AFGE was founded in 1932 under one of the most challenging times in our nation’s history. America was still trying to survive the Great Depression after the stock market crashed and banks collapsed. President Herbert Hoover imposed a 15% pay cut on government employees. A year later, Franklin Delano Roosevelt became president and vetoed a bill that would restore the pay cut. AFGE successfully mobilized members to get Congress to override the veto and stop the government from balancing its budget on the workers’ back. Besides pay, we worked hard to prevent furloughs, protect members’ jobs, retirement, promotions, among other things.
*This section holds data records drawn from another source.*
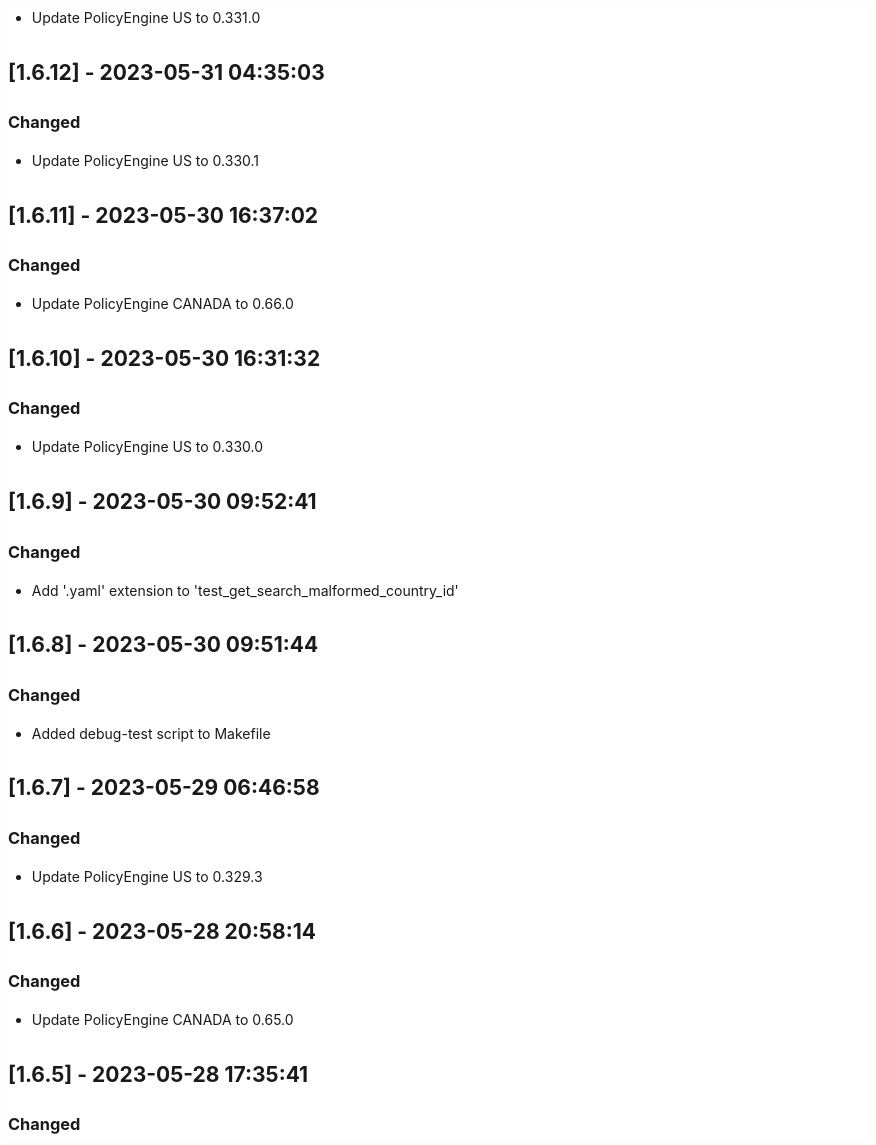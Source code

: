 - Update PolicyEngine US to 0.331.0

## [1.6.12] - 2023-05-31 04:35:03

### Changed

- Update PolicyEngine US to 0.330.1

## [1.6.11] - 2023-05-30 16:37:02

### Changed

- Update PolicyEngine CANADA to 0.66.0

## [1.6.10] - 2023-05-30 16:31:32

### Changed

- Update PolicyEngine US to 0.330.0

## [1.6.9] - 2023-05-30 09:52:41

### Changed

- Add '.yaml' extension to 'test_get_search_malformed_country_id'

## [1.6.8] - 2023-05-30 09:51:44

### Changed

- Added debug-test script to Makefile

## [1.6.7] - 2023-05-29 06:46:58

### Changed

- Update PolicyEngine US to 0.329.3

## [1.6.6] - 2023-05-28 20:58:14

### Changed

- Update PolicyEngine CANADA to 0.65.0

## [1.6.5] - 2023-05-28 17:35:41

### Changed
Almost 92 years later, we are still doing all these and more as we face an increase in attacks from anti-worker forces whose goal is to end collective bargaining in the federal government and get rid of unions. Below is a quick recap of things that we are still working on and will need all hands on deck.
1. Pay
The federal government is still very much balancing its budget on the workers’ backs. Federal employees today earn 27.5% less than those doing similar jobs in the private sector. To help close the pay gap, AFGE urges Congress to pass The FAIR Act that would provide a 7.4% pay increase for federal workers next year.
2. The merit system
There have been attempts to weaken due process rights, competitive hiring, union representation. In some cases, they already succeeded. A few years ago Congress passed a bill that drastically altered the right to appeal adverse actions and terminations at the Department of Veterans Affairs. It superseded collective bargaining agreements, shortened adverse action timeframes and lowered evidentiary standards for managers.
At the Department of Defense, a pilot program limits all attorneys and cybersecurity workers to terms of two to eight years. Nonrenewal of a term is a firing with no appeal right, and no accountability for corrupt personnel practices.
Bills that target just one agency or one group of federal employees within an agency do not mean that civil service protections for everyone else are safe. In each case, these bills are a first step toward undermining the apolitical civil service, inviting politicization, and increasing privatization of government work.
3. Workplace rights and protections
Lawmakers whose goal is to get rid of workplace due process, cut pay, and reduce or eliminate health insurance and retirement benefits for federal workers, or just privatize everything must first eliminate the biggest obstacle in their path: federal employee unions.
There are many ways they can get rid of unions, including ending official time for union reps so we can’t represent workers, and prohibit the deduction of union dues from employees’ paychecks to weaken our finances. To make sure that AFGE members on the job have representatives with the time and resources to fight back when employees’ rights are violated, we must protect official time and dues deduction.
4. The Fiscal Commission
Americans value Social Security and Medicare, the popular social insurance programs they pay into and rely on during their golden years. Over 80% of registered voters from across the political spectrum not only oppose cutting Social Security and Medicare benefits but also support increasing funding for these programs. Yet there have been attempts by politicians and special interests to gut them, and they’re doing it behind closed doors via a so-called fiscal commission.
Congress is considering the Fiscal Commission Act of 2023 (H.R. 5779) introduced by Rep. Bill Huizenga, R-Mich., that would establish a fiscal commission that would raise eligibility ages and cut benefits to Social Security, Medicare, Medicaid and other government programs.
The last such commission, known as Simpson-Bowles, issued a set of recommendations for cutting Social Security, Medicare, Medicaid and federal employee compensation. The only ones enacted were cuts to the Federal Employees Retirement System (FERS). As a result, federal employees hired after 2013 pay far more for their retirement than coworkers hired before that date. If a benefit-slashing commission is established again, it must be prohibited from using federal retirement benefits to achieve budget savings. The administration and Congress should strongly oppose any effort to cut social insurance programs and/or federal employee compensation either through a fiscal commission or by other means.
5. Privatization
Agencies should manage their in-house workforces by budgets and workloads instead of arbitrary personnel caps, freezes, and cuts. Hiring freezes and/or arbitrary constraints on the number of civilian federal employees force managers to use contractors, even when they cost more, or the work is inherently governmental.
Congress should continue to ban the use of OMB Circular A-76, the process used to contract out federal work, until OMB rewrites it to correct its many flaws. The ban should also continue until agencies comply with Congress’s mandate that they inventory their service contracts so that the numbers and costs associated with the contractor workforce become known for purposes of budget planning and learning how much inherently governmental work has been improperly outsourced. If agencies have work to do and money to pay for that work, then they should be allowed to use federal employees.